____ Data for processing

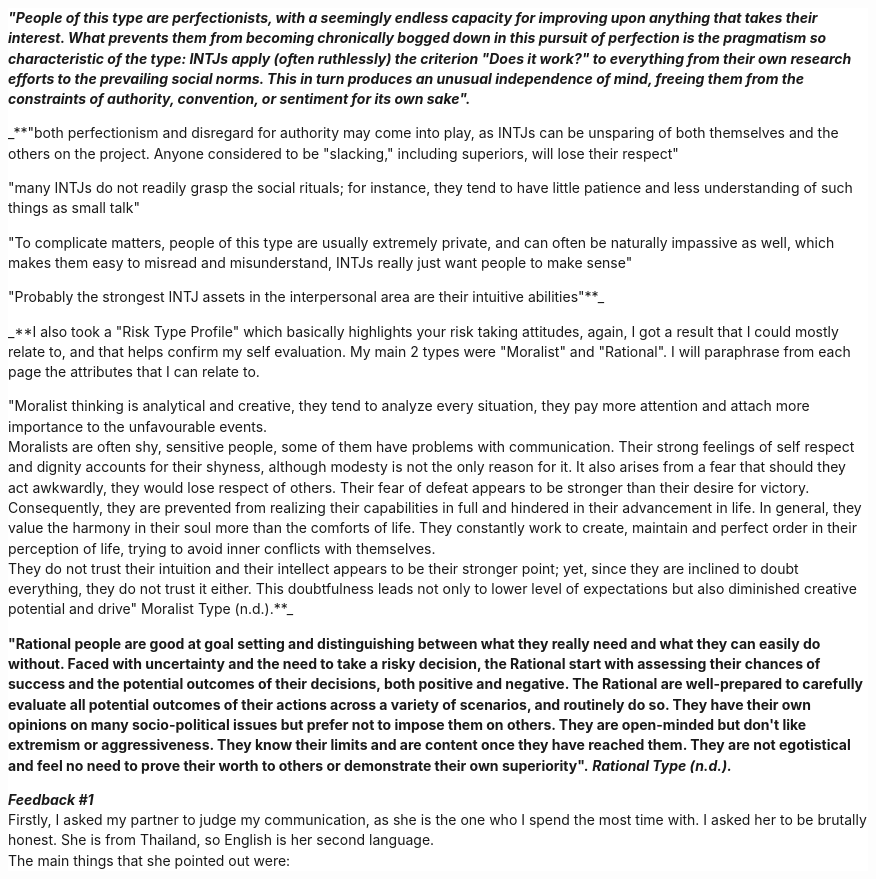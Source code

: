 _**"People of this type are perfectionists, with a seemingly endless capacity for improving upon anything that takes their interest. What prevents them from becoming chronically bogged down in this pursuit of perfection is the pragmatism so characteristic of the type: INTJs apply \(often ruthlessly\) the criterion "Does it work?" to everything from their own research efforts to the prevailing social norms. This in turn produces an unusual independence of mind, freeing them from the constraints of authority, convention, or sentiment for its own sake".**_

_**"both perfectionism and disregard for authority may come into play, as INTJs can be unsparing of both themselves and the others on the project. Anyone considered to be "slacking," including superiors, will lose their respect"  
  
"many INTJs do not readily grasp the social rituals; for instance, they tend to have little patience and less understanding of such things as small talk"  
  
"To complicate matters, people of this type are usually extremely private, and can often be naturally impassive as well, which makes them easy to misread and misunderstand,  INTJs really just want people to make sense"  
  
"Probably the strongest INTJ assets in the interpersonal area are their intuitive abilities"**_

_**I also took a "Risk Type Profile" which basically highlights your risk taking attitudes, again, I got a result that I could mostly relate to, and that helps confirm my self evaluation. My main 2 types were "Moralist" and "Rational". I will paraphrase from each page the attributes that I can relate to.  
  
"Moralist thinking is analytical and creative, they tend to analyze every situation, they pay more attention and attach more importance to the unfavourable events.  
Moralists are often shy, sensitive people, some of them have problems with communication. Their strong feelings of self respect and dignity accounts for their shyness, although modesty is not the only reason for it. It also arises from a fear that should they act awkwardly, they would lose respect of others. Their fear of defeat appears to be stronger than their desire for victory. Consequently, they are prevented from realizing their capabilities in full and hindered in their advancement in life. In general, they value the harmony in their soul more than the comforts of life. They constantly work to create, maintain and perfect order in their perception of life, trying to avoid inner conflicts with themselves.  
They do not trust their intuition and their intellect appears to be their stronger point; yet, since they are inclined to doubt everything, they do not trust it either. This doubtfulness leads not only to lower level of expectations but also diminished creative potential and drive" Moralist Type \(n.d.\).**_

**"Rational people are good at goal setting and distinguishing between what they really need and what they can easily do without.  Faced with uncertainty and the need to take a risky decision, the Rational start with assessing their chances of success and the potential outcomes of their decisions, both positive and negative.  The Rational are well-prepared to carefully evaluate all potential outcomes of their actions across a variety of scenarios, and routinely do so. They have their own opinions on many socio-political issues but prefer not to impose them on others. They are open-minded but don't like extremism or aggressiveness. They know their limits and are content once they have reached them. They are not egotistical and feel no need to prove their worth to others or demonstrate their own superiority".** _**Rational Type \(n.d.\).**_  
  
_**Feedback \#1**_  
Firstly, I asked my partner to judge my communication, as she is the one who I spend the most time with. I asked her to be brutally honest. She is from Thailand, so English is her second language.  
The main things that she pointed out were:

________

#### [Requirement]
Output the records above exactly, leaving out pictures.

#### [Reply]
Source code

: _**"People of this type are perfectionists, with a seemingly endless capacity for improving upon anything that takes their interest. What prevents them from becoming chronically bogged down in this pursuit of perfection is the pragmatism so characteristic of the type: INTJs apply \(often ruthlessly\) the criterion "Does it work?" to everything from their own research efforts to the prevailing social norms. This in turn produces an unusual independence of mind, freeing them from the constraints of authority, convention, or sentiment for its own sake".**_

_**"both perfectionism and disregard for authority may come into play, as INTJs can be unsparing of both themselves and the others on the project. Anyone considered to be "slacking," including superiors, will lose their respect"  
  
"many INTJs do not readily grasp the social rituals; for instance, they tend to have little patience and less understanding of such things as small talk"  
  
"To complicate matters, people of this type are usually extremely private, and can often be naturally impassive as well, which makes them easy to misread and misunderstand,  INTJs really just want people to make sense"  
  
"Probably the strongest INTJ assets in the interpersonal area are their intuitive abilities"**_

_**I also took a "Risk Type Profile" which basically highlights your risk taking attitudes, again, I got a result that I could mostly relate to, and that helps confirm my self evaluation. My main 2 types were "Moralist" and "Rational". I will paraphrase from each page the attributes that I can relate to.  
  
"Moralist thinking is analytical and creative, they tend to analyze every situation, they pay more attention and attach more importance to the unfavourable events.  
Moralists are often shy, sensitive people, some of them have problems with communication. Their strong feelings of self respect and dignity accounts for their shyness, although modesty is not the only reason for it. It also arises from a fear that should they act awkwardly, they would lose respect of others. Their fear of defeat appears to be stronger than their desire for victory. Consequently, they are prevented from realizing their capabilities in full and hindered in their advancement in life. In general, they value the harmony in their soul more than the comforts of life. They constantly work to create, maintain and perfect order in their perception of life, trying to avoid inner conflicts with themselves.  
They do not trust their intuition and their intellect appears to be their stronger point; yet, since they are inclined to doubt everything, they do not trust it either. This doubtfulness leads not only to lower level of expectations but also diminished creative potential and drive" Moralist Type \(n.d.\).**_

**"Rational people are good at goal setting and distinguishing between what they really need and what they can easily do without.  Faced with uncertainty and the need to take a risky decision, the Rational start with assessing their chances of success and the potential outcomes of their decisions, both positive and negative.  The Rational are well-prepared to carefully evaluate all potential outcomes of their actions across a variety of scenarios, and routinely do so. They have their own opinions on many socio-political issues but prefer not to impose them on others. They are open-minded but don't like extremism or aggressiveness. They know their limits and are content once they have reached them. They are not egotistical and feel no need to prove their worth to others or demonstrate their own superiority".** _**Rational Type \(n.d.\).**_  
  
_**Feedback \#1**_  
Firstly, I asked my partner to judge my communication, as she is the one who I spend the most time with. I asked her to be brutally honest. She is from Thailand, so English is her second language.  
The main things that she pointed out were:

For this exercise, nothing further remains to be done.